Exercise. Entries below include pictures. Output exactly the lines from the one with "Dim = 3 |type: <BRA" down to the one with "Through Education and", both ends included, and leave the pictures out.

===== Data to use

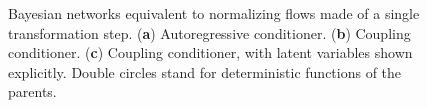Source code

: \begin{figure}
\begin{subfigure}{.5\textwidth}
        \caption{} \label{fig:mono-step-flows-c}
    \end{subfigure}
    \caption{Bayesian networks equivalent to normalizing flows made of a single transformation step. (\textbf{a}) Autoregressive conditioner. (\textbf{b}) Coupling conditioner. (\textbf{c}) Coupling conditioner, with latent variables  shown explicitly. Double circles stand for deterministic functions of the parents.} \label{fig:mono-step-flows}
\end{figure}

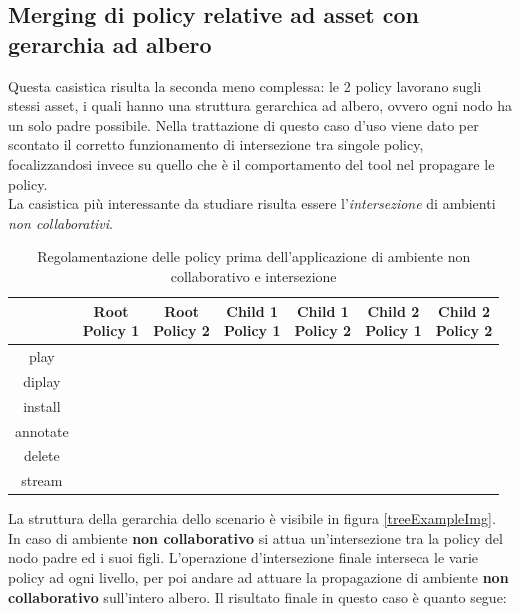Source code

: \documentclass[12pt,a4paper,twoside]{book}
\begin{document}
\subsection{Merging di policy relative ad asset con gerarchia ad albero}
Questa casistica risulta la seconda meno complessa: le 2 policy lavorano sugli stessi asset, i quali hanno una struttura gerarchica ad albero, ovvero ogni nodo ha un solo padre possibile. Nella trattazione di questo caso d'uso viene dato per scontato il corretto funzionamento di intersezione tra singole policy, focalizzandosi invece su quello che è il comportamento del tool nel propagare le policy.\\
La casistica più interessante da studiare risulta essere l'\textit{intersezione} di ambienti \textit{non collaborativi}.
\begin{table}[H]
\begin{tabular}{|c|c|c|c|c|c|c|}
\hline
{} & \makecell{\textbf{Root} \\\textbf{Policy 1}} & \makecell{\textbf{Root} \\\textbf{Policy 2}} & \makecell{\textbf{Child 1} \\\textbf{Policy 1}} & \makecell{\textbf{Child 1} \\\textbf{Policy 2}} & \makecell{\textbf{Child 2} \\\textbf{Policy 1}} & \makecell{\textbf{Child 2} \\\textbf{Policy 2}} \\
\hline
{play} & \cellcolor{green!25} & \cellcolor{green!25} & {} & {} & {} & {} \\
\hline
{diplay} & \cellcolor{green!25}& \cellcolor{green!25} & {} & \cellcolor{green!25} & {} & {} \\
\hline
{install} & \cellcolor{green!25} & \cellcolor{green!25} & \cellcolor{green!25} & \cellcolor{green!25} & {} &\cellcolor{green!25} \\
\hline
{annotate} & \cellcolor{green!25} & {} & {} & {} & \cellcolor{green!25} & \cellcolor{red!25} \\
\hline
{delete} & \cellcolor{red!25} & \cellcolor{red!25} & {}&  {} & \cellcolor{red!25} & {}\\
\hline
{stream} & {} & {} & \cellcolor{red!25} & \cellcolor{red!25} & {} &  {}\\
\hline

\end{tabular}
\caption{Regolamentazione delle policy prima dell'applicazione di ambiente non collaborativo e intersezione}
\label{tableTree}
\end{table}
La struttura della gerarchia dello scenario è visibile in figura \ref{treeExampleImg}. In caso di ambiente \textbf{non collaborativo} si attua un'intersezione tra la policy del nodo padre ed i suoi figli. L'operazione d'intersezione finale interseca le varie policy ad ogni livello, per poi andare ad attuare la propagazione di ambiente \textbf{non collaborativo} sull'intero albero. Il risultato finale in questo caso è quanto segue:
\end{document}
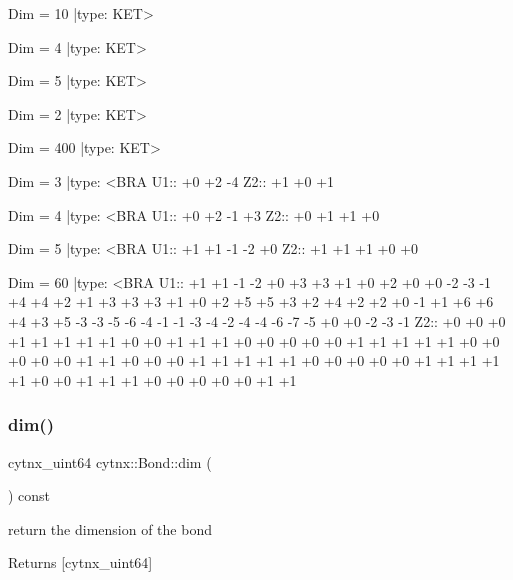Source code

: \begin{DoxyVerbInclude}
Dim = 10 |type: KET>     

Dim = 4 |type: KET>     

Dim = 5 |type: KET>     

Dim = 2 |type: KET>     

Dim = 400 |type: KET>     

Dim = 3 |type: <BRA     
 U1::  +0 +2 -4
 Z2::  +1 +0 +1

Dim = 4 |type: <BRA     
 U1::  +0 +2 -1 +3
 Z2::  +0 +1 +1 +0

Dim = 5 |type: <BRA     
 U1::  +1 +1 -1 -2 +0
 Z2::  +1 +1 +1 +0 +0

Dim = 60 |type: <BRA     
 U1::  +1 +1 -1 -2 +0 +3 +3 +1 +0 +2 +0 +0 -2 -3 -1 +4 +4 +2 +1 +3 +3 +3 +1 +0 +2 +5 +5 +3 +2 +4 +2 +2 +0 -1 +1 +6 +6 +4 +3 +5 -3 -3 -5 -6 -4 -1 -1 -3 -4 -2 -4 -4 -6 -7 -5 +0 +0 -2 -3 -1
 Z2::  +0 +0 +0 +1 +1 +1 +1 +1 +0 +0 +1 +1 +1 +0 +0 +0 +0 +0 +1 +1 +1 +1 +1 +0 +0 +0 +0 +0 +1 +1 +0 +0 +0 +1 +1 +1 +1 +1 +0 +0 +0 +0 +0 +1 +1 +1 +1 +1 +0 +0 +1 +1 +1 +0 +0 +0 +0 +0 +1 +1










\end{DoxyVerbInclude}
 \mbox{\label{classcytnx_1_1Bond_aa072647e03a4c797479445bd41b9eacf}} 
\subsubsection{\texorpdfstring{dim()}{dim()}}
{\footnotesize\ttfamily cytnx\+\_\+uint64 cytnx\+::\+Bond\+::dim (\begin{DoxyParamCaption}{ }\end{DoxyParamCaption}) const\hspace{0.3cm}{\ttfamily [inline]}}



return the dimension of the bond 

\begin{DoxyReturn}{Returns}
\mbox{[}cytnx\+\_\+uint64\mbox{]} 
\end{DoxyReturn}
\mbox{\label{classcytnx_1_1Bond_a707a803fa98fb6a87b5f3c3b3000509f}} 
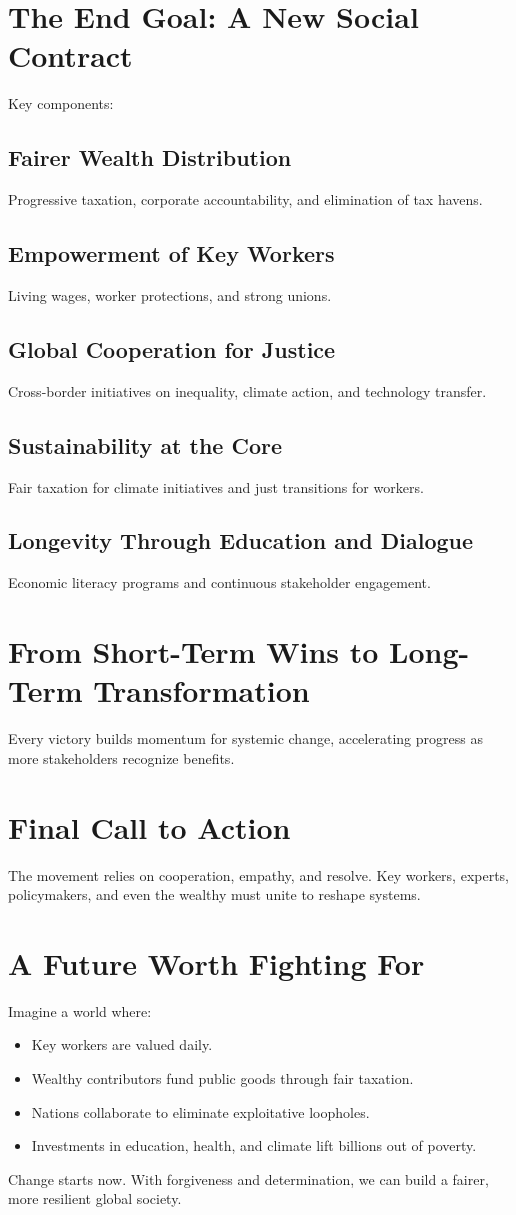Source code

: \section{The End Goal: A New Social Contract}
Key components:
\subsection{Fairer Wealth Distribution}
Progressive taxation, corporate accountability, and elimination of tax havens.

\subsection{Empowerment of Key Workers}
Living wages, worker protections, and strong unions.

\subsection{Global Cooperation for Justice}
Cross-border initiatives on inequality, climate action, and technology transfer.

\subsection{Sustainability at the Core}
Fair taxation for climate initiatives and just transitions for workers.

\subsection{Longevity Through Education and Dialogue}
Economic literacy programs and continuous stakeholder engagement.

\section{From Short-Term Wins to Long-Term Transformation}
Every victory builds momentum for systemic change, accelerating progress as more stakeholders recognize benefits.

\section{Final Call to Action}
The movement relies on cooperation, empathy, and resolve. Key workers, experts, policymakers, and even the wealthy must unite to reshape systems.

\section{A Future Worth Fighting For}
Imagine a world where:
\begin{itemize}
  \item Key workers are valued daily.
  \item Wealthy contributors fund public goods through fair taxation.
  \item Nations collaborate to eliminate exploitative loopholes.
  \item Investments in education, health, and climate lift billions out of poverty.
\end{itemize}

Change starts now. With forgiveness and determination, we can build a fairer, more resilient global society.

\cleardoublepage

==========

Result of this task.
Dim = 3 |type: <BRA     
 U1::  +0 +2 -4
 Z2::  +1 +0 +1

Dim = 4 |type: <BRA     
 U1::  +0 +2 -1 +3
 Z2::  +0 +1 +1 +0

Dim = 5 |type: <BRA     
 U1::  +1 +1 -1 -2 +0
 Z2::  +1 +1 +1 +0 +0

Dim = 60 |type: <BRA     
 U1::  +1 +1 -1 -2 +0 +3 +3 +1 +0 +2 +0 +0 -2 -3 -1 +4 +4 +2 +1 +3 +3 +3 +1 +0 +2 +5 +5 +3 +2 +4 +2 +2 +0 -1 +1 +6 +6 +4 +3 +5 -3 -3 -5 -6 -4 -1 -1 -3 -4 -2 -4 -4 -6 -7 -5 +0 +0 -2 -3 -1
 Z2::  +0 +0 +0 +1 +1 +1 +1 +1 +0 +0 +1 +1 +1 +0 +0 +0 +0 +0 +1 +1 +1 +1 +1 +0 +0 +0 +0 +0 +1 +1 +0 +0 +0 +1 +1 +1 +1 +1 +0 +0 +0 +0 +0 +1 +1 +1 +1 +1 +0 +0 +1 +1 +1 +0 +0 +0 +0 +0 +1 +1










\end{DoxyVerbInclude}
 \mbox{\label{classcytnx_1_1Bond_aa072647e03a4c797479445bd41b9eacf}} 
\subsubsection{\texorpdfstring{dim()}{dim()}}
{\footnotesize\ttfamily cytnx\+\_\+uint64 cytnx\+::\+Bond\+::dim (\begin{DoxyParamCaption}{ }\end{DoxyParamCaption}) const\hspace{0.3cm}{\ttfamily [inline]}}



return the dimension of the bond 

\begin{DoxyReturn}{Returns}
\mbox{[}cytnx\+\_\+uint64\mbox{]} 
\end{DoxyReturn}
\mbox{\label{classcytnx_1_1Bond_a707a803fa98fb6a87b5f3c3b3000509f}} 
Source code

: \section{The End Goal: A New Social Contract}
Key components:
\subsection{Fairer Wealth Distribution}
Progressive taxation, corporate accountability, and elimination of tax havens.

\subsection{Empowerment of Key Workers}
Living wages, worker protections, and strong unions.

\subsection{Global Cooperation for Justice}
Cross-border initiatives on inequality, climate action, and technology transfer.

\subsection{Sustainability at the Core}
Fair taxation for climate initiatives and just transitions for workers.

\subsection{Longevity Through Education and Dialogue}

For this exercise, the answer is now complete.